● Material to process
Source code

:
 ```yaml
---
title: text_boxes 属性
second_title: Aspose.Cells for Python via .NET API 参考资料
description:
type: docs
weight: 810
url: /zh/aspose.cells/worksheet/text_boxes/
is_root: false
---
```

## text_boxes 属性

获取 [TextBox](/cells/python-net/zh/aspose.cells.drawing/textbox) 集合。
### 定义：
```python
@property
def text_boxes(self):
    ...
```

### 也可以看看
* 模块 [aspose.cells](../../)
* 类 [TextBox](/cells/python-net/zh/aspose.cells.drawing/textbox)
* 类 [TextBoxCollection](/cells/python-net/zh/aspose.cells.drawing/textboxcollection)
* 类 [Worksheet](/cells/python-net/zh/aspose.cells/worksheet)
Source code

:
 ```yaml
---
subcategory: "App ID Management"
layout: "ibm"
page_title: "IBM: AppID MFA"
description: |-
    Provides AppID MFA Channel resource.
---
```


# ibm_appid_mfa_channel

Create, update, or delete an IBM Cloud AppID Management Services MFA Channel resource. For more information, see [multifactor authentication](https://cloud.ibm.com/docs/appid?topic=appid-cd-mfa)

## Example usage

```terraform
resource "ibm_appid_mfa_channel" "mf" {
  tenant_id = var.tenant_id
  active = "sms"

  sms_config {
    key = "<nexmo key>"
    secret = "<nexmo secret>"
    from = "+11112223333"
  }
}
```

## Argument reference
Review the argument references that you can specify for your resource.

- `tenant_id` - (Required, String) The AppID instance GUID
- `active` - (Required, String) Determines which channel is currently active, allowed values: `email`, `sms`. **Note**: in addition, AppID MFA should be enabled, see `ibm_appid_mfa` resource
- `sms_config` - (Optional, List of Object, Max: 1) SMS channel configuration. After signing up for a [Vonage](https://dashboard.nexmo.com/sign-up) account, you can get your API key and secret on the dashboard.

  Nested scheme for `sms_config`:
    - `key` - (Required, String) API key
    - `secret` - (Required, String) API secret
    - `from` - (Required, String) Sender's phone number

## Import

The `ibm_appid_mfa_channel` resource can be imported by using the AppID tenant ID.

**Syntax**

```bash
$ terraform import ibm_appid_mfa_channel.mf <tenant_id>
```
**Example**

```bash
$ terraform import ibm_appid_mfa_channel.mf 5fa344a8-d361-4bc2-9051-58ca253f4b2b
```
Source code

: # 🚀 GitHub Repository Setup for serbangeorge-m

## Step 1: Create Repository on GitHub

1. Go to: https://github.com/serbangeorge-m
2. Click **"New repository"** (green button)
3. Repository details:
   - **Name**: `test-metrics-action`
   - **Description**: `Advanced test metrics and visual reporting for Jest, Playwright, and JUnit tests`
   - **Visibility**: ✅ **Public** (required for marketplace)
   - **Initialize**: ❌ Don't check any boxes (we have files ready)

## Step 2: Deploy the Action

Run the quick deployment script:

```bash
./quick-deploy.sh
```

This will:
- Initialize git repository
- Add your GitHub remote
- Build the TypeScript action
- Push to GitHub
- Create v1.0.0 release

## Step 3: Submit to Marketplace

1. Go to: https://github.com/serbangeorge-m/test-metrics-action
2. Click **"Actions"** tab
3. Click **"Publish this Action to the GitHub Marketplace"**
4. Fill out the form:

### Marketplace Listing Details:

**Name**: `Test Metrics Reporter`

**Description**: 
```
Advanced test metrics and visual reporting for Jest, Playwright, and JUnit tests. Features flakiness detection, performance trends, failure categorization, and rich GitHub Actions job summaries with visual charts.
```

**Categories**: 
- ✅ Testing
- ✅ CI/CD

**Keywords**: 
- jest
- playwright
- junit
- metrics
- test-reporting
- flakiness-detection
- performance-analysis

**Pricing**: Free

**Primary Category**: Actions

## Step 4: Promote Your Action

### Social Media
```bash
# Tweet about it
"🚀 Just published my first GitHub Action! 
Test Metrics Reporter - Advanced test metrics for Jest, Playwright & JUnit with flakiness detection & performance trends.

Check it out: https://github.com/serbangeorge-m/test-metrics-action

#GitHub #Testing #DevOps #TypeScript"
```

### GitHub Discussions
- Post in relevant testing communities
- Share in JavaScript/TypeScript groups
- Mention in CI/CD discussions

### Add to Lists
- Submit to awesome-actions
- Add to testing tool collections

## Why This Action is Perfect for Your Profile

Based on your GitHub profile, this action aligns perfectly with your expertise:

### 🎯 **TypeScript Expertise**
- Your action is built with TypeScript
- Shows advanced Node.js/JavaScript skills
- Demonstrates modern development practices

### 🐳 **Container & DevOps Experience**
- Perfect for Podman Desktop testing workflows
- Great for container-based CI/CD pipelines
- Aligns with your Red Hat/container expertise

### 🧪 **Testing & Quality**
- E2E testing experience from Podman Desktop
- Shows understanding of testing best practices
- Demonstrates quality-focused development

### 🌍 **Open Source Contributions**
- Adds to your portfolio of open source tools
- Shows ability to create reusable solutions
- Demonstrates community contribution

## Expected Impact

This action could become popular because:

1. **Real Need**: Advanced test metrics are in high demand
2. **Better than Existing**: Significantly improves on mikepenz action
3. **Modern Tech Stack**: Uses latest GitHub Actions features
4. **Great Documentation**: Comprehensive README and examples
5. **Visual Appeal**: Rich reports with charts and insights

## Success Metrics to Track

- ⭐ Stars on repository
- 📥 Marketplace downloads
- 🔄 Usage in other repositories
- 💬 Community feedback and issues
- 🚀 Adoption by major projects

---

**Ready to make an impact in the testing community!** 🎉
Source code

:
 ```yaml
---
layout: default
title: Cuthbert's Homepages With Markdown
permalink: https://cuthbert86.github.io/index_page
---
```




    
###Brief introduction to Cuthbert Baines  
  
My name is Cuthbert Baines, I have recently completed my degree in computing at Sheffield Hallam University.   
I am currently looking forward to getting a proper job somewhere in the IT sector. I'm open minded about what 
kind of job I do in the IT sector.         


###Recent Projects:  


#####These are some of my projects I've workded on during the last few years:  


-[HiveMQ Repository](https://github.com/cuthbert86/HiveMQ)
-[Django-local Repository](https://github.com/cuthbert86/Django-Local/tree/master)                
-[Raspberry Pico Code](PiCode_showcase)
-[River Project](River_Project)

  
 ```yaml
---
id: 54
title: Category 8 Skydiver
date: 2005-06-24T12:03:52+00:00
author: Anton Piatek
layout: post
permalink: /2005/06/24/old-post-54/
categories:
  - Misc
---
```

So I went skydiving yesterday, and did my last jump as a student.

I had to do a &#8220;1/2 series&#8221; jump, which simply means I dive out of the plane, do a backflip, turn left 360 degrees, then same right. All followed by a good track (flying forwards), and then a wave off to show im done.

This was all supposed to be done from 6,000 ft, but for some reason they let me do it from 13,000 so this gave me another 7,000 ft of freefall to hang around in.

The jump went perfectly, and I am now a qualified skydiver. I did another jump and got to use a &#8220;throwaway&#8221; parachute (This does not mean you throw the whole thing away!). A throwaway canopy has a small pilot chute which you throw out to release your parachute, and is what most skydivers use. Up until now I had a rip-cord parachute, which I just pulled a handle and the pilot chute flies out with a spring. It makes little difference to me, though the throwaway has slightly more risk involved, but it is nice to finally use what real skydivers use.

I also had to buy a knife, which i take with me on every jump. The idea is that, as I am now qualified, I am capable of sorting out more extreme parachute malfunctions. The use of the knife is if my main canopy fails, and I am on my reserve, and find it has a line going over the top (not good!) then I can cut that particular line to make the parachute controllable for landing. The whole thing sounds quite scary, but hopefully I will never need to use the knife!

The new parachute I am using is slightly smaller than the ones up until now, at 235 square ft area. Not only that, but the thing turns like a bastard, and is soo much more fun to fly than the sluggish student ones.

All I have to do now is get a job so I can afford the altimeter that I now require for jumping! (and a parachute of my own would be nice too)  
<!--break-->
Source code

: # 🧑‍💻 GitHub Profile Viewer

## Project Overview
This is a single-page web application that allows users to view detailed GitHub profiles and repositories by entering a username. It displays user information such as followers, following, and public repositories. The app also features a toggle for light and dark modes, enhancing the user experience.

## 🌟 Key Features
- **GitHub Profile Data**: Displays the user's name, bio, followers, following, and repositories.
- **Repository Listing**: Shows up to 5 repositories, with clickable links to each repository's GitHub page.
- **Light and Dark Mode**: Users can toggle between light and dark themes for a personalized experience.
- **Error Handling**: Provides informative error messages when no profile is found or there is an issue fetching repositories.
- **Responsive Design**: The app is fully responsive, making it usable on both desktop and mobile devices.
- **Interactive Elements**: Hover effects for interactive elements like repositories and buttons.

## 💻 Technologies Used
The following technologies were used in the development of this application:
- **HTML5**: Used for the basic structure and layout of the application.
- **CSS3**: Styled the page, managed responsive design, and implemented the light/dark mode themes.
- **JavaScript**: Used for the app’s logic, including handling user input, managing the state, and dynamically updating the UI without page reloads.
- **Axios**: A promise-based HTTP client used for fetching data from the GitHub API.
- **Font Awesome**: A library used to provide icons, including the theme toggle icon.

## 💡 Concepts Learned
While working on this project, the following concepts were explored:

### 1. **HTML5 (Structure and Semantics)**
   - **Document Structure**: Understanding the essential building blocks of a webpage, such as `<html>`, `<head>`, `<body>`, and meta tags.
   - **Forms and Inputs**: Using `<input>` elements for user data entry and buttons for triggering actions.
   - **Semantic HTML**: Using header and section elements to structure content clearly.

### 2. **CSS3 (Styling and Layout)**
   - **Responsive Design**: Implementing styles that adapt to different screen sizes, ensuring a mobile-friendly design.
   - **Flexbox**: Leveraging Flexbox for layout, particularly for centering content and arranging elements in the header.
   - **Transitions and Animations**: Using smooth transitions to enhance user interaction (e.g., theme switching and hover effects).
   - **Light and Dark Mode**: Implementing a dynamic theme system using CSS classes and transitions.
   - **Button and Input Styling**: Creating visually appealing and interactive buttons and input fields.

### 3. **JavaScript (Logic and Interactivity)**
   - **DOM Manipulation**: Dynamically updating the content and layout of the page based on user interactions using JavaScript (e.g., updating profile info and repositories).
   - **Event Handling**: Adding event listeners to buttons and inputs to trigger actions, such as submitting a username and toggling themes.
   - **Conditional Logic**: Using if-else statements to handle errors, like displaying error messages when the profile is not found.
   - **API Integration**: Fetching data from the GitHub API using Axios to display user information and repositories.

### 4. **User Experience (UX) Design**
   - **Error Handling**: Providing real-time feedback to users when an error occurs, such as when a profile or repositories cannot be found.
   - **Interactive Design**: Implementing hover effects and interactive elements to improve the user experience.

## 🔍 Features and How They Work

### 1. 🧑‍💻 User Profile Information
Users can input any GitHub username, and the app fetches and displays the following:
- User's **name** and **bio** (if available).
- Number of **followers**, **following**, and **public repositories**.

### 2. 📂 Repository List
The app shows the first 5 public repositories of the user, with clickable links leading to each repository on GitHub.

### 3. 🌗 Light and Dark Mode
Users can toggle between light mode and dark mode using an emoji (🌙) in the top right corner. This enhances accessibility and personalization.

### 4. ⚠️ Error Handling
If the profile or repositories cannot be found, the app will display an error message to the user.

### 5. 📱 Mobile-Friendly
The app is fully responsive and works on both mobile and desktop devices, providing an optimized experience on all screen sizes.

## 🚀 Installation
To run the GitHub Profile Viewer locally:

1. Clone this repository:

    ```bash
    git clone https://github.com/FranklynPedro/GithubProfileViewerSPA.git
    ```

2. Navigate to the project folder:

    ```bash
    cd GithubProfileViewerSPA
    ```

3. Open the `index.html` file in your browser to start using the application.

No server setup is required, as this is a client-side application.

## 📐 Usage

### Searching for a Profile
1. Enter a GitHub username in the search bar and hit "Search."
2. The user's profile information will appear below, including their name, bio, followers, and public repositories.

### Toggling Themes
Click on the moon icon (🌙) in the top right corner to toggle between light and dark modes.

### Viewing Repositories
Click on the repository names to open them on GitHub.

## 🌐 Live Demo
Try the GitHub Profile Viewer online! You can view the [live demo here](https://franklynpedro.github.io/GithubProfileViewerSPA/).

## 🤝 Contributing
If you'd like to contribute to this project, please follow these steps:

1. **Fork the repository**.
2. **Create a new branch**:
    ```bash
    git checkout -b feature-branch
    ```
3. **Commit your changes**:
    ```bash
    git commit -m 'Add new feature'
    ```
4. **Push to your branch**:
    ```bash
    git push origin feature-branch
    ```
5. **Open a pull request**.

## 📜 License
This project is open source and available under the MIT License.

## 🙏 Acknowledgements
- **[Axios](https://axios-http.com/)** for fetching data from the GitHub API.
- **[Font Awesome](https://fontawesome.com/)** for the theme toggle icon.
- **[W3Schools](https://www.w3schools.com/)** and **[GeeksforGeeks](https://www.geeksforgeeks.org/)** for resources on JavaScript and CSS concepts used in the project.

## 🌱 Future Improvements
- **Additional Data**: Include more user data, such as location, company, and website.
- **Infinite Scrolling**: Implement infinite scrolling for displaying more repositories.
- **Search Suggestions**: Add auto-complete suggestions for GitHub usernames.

● Work order
Starting at the line that has "### 3. **JavaScript" and ending at the line that has "### 4. **User Experience (UX) Design**", please write out the lines above exactly, leaving out all others.

● Solution for this problem
### 3. **JavaScript (Logic and Interactivity)**
   - **DOM Manipulation**: Dynamically updating the content and layout of the page based on user interactions using JavaScript (e.g., updating profile info and repositories).
   - **Event Handling**: Adding event listeners to buttons and inputs to trigger actions, such as submitting a username and toggling themes.
   - **Conditional Logic**: Using if-else statements to handle errors, like displaying error messages when the profile is not found.
   - **API Integration**: Fetching data from the GitHub API using Axios to display user information and repositories.

### 4. **User Experience (UX) Design**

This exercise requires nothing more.